Tutorial - Visual SLAM Concepts

Goal

After this tutorial, you understand how Simultaneous Localization and Mapping (SLAM) works: estimating camera pose while building a map of the environment. You will implement a simple two-frame visual odometry pipeline.

Prerequisites: Optical Flow, 3D Vision and Depth, basic linear algebra.

Time: 90-120 minutes.

What is SLAM?

You drop a drone into an unknown building. It needs to:

  1. Localize: know where it is (position + orientation)
  2. Map: build a representation of the environment

These two problems are coupled — you need a map to localize, and you need to know your location to build a map. SLAM solves both simultaneously.

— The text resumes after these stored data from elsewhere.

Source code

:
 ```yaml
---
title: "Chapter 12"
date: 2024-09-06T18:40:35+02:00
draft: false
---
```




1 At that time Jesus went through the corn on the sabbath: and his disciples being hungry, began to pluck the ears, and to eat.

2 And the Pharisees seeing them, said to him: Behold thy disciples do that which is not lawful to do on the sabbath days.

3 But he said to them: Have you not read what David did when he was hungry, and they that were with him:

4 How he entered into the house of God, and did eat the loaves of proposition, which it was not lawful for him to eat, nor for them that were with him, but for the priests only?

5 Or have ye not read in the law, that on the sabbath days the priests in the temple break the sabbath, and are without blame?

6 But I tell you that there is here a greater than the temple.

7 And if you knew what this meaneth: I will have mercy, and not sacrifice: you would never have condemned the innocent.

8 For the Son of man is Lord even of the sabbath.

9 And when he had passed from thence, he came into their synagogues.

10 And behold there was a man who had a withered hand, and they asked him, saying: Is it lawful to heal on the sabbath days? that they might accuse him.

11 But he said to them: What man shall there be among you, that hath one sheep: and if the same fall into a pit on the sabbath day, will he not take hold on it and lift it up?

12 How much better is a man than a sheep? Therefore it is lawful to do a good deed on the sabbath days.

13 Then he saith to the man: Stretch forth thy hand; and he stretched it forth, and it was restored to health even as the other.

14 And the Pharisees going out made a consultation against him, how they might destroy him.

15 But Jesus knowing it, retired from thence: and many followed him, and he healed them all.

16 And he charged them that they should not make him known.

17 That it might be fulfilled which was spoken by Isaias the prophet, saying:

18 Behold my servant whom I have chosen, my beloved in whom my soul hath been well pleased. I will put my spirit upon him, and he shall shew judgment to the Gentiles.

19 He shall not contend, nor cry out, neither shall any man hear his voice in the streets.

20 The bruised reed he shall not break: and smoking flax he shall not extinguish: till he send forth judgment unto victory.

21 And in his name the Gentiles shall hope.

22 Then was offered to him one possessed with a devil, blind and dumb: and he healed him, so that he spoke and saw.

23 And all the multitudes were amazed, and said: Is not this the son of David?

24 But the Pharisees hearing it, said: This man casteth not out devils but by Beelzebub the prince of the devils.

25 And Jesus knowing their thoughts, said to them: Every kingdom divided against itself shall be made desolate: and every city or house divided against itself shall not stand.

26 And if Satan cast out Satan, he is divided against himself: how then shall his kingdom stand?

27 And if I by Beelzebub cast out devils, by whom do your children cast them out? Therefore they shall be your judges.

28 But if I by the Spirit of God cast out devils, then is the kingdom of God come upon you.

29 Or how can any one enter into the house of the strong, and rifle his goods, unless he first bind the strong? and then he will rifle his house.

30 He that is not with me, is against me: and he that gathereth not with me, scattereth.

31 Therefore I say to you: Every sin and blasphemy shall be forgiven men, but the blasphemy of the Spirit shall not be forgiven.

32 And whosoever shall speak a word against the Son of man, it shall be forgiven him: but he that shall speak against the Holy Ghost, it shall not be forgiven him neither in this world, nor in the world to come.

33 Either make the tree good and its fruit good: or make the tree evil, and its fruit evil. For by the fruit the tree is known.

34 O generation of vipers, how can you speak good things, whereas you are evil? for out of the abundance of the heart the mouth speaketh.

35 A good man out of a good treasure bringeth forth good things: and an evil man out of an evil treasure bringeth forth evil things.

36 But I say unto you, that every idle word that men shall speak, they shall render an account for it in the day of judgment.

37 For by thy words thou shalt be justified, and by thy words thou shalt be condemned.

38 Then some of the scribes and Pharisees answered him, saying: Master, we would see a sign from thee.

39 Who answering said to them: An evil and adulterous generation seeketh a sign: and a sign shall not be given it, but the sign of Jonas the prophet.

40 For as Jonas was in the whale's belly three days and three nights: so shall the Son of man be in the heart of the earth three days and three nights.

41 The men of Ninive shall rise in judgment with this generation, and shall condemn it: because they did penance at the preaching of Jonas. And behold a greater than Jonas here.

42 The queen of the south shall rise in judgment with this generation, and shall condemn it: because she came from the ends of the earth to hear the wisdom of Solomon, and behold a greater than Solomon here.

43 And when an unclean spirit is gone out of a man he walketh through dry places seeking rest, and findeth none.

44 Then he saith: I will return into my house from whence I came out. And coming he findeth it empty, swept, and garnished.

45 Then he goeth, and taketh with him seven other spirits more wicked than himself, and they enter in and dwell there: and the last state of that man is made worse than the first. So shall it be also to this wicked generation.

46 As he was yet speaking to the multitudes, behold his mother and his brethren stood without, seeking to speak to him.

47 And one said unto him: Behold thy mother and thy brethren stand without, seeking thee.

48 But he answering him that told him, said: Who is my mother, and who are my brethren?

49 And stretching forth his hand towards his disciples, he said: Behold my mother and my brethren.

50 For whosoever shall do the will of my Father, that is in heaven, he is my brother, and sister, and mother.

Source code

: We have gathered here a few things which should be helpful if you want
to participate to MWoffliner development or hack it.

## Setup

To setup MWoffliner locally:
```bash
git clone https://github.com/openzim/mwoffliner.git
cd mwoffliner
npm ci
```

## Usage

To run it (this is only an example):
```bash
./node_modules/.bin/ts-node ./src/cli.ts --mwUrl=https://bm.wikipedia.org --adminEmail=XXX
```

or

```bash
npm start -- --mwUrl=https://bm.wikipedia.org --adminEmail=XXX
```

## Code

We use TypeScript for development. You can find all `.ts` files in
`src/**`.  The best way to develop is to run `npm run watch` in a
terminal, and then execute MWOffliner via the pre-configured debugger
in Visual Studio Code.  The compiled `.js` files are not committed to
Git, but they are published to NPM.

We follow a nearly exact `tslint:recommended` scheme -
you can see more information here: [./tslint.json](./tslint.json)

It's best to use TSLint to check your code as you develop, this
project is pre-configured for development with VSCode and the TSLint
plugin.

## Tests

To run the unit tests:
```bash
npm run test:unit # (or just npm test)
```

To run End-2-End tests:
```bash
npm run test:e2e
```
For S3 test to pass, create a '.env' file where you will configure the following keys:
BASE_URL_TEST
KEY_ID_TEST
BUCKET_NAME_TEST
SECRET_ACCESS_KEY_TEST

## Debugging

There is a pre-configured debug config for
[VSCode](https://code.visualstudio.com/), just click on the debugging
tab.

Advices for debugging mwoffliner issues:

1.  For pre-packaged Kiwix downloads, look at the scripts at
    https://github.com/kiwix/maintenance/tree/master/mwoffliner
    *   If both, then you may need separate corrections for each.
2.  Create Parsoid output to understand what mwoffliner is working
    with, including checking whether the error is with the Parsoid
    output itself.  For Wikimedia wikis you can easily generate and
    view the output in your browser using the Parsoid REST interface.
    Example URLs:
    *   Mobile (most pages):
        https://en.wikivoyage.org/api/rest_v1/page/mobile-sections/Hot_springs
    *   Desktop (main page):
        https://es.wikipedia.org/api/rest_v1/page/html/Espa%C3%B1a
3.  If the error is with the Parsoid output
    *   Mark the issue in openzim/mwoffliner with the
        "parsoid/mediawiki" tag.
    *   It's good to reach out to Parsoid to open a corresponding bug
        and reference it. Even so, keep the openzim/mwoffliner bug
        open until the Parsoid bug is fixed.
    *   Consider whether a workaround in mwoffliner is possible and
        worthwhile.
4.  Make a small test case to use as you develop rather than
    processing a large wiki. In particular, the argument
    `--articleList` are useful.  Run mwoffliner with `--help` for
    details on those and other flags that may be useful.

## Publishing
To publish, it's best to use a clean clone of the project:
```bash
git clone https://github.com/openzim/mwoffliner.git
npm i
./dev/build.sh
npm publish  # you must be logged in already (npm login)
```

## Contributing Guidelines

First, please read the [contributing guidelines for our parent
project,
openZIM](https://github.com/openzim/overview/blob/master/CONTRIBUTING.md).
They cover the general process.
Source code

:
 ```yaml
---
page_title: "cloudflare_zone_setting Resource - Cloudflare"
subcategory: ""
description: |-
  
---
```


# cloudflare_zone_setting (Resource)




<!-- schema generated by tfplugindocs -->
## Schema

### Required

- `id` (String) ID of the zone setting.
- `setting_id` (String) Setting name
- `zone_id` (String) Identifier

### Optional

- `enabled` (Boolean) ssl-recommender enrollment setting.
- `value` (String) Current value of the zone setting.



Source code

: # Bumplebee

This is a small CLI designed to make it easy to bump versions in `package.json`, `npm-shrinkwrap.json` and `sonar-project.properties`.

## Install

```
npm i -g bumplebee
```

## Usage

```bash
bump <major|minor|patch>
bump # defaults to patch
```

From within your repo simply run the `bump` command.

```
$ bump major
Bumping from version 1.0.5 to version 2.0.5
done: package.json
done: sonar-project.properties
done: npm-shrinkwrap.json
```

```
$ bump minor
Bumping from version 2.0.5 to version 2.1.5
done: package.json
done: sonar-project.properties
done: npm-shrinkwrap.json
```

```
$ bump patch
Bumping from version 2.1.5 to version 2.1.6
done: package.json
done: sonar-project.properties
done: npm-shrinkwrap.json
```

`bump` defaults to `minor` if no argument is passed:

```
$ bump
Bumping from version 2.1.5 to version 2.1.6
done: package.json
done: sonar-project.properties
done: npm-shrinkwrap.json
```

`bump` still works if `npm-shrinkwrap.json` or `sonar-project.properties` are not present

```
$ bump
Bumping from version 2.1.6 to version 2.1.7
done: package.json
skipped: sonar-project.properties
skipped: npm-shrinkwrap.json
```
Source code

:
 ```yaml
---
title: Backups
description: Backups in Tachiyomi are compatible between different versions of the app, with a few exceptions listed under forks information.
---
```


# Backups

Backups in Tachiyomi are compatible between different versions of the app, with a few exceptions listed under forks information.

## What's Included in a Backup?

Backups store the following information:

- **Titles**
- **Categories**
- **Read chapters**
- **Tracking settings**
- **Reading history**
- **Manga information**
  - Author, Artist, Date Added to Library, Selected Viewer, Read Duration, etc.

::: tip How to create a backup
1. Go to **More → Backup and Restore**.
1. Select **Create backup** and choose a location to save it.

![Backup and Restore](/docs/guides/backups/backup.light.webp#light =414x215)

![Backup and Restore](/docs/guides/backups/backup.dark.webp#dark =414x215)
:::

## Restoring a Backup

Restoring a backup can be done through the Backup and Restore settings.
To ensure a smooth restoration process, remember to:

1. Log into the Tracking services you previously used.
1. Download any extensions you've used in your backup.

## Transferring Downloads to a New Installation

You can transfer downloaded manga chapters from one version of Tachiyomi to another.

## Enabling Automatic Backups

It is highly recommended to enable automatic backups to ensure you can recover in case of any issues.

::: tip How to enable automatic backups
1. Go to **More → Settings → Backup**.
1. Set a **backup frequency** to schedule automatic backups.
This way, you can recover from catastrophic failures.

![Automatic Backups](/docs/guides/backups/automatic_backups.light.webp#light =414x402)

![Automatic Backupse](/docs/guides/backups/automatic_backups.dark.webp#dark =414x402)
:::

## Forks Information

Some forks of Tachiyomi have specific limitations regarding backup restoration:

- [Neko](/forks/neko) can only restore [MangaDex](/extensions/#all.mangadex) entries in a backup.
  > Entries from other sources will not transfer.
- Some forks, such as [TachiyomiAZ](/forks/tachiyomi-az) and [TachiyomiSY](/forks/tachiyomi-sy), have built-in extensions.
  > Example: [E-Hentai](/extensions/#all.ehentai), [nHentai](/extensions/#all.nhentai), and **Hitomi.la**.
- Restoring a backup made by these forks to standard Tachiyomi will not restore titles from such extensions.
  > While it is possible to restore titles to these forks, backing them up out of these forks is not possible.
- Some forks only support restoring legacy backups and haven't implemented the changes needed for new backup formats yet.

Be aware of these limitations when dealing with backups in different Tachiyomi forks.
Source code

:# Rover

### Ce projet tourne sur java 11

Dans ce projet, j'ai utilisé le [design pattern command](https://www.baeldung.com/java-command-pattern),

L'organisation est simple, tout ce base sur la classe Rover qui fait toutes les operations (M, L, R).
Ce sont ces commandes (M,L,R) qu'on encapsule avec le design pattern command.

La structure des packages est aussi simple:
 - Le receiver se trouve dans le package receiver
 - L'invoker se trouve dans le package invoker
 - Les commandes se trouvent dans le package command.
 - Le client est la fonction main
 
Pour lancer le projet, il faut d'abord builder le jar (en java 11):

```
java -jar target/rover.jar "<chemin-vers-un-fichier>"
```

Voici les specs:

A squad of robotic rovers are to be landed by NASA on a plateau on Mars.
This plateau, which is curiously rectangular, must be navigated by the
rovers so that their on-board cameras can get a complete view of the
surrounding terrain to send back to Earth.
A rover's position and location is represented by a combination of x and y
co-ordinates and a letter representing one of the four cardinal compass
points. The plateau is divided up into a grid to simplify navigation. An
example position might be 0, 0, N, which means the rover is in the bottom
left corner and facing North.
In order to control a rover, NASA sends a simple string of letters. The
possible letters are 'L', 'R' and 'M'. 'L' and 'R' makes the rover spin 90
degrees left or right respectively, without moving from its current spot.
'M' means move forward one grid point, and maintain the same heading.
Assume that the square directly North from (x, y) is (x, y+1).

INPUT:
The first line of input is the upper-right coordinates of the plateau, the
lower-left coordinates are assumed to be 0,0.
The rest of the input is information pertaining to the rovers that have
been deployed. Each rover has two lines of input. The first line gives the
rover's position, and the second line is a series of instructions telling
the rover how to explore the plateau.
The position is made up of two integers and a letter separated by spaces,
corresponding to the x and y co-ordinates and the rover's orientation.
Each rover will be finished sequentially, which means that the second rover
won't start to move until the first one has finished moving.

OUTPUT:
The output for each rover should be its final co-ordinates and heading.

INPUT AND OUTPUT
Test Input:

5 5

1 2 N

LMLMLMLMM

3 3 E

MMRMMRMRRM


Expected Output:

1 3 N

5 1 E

┌─────────────────────────────────────────┐
│  Camera frame t                          │
│  ├─ Detect features                      │
│  ├─ Match with previous frame            │
│  ├─ Estimate motion (R, t)              │
│  ├─ Triangulate new 3D points           │
│  ├─ Update map                           │
│  └─ Optimize (bundle adjustment)        │
│                                          │
│  Loop closure: "I've been here before!" │
│  → correct accumulated drift             │
└─────────────────────────────────────────┘

Step 1: Feature detection and matching

The foundation of visual SLAM: find distinctive points in images and match them across frames.

ORB features (Oriented FAST and Rotated BRIEF)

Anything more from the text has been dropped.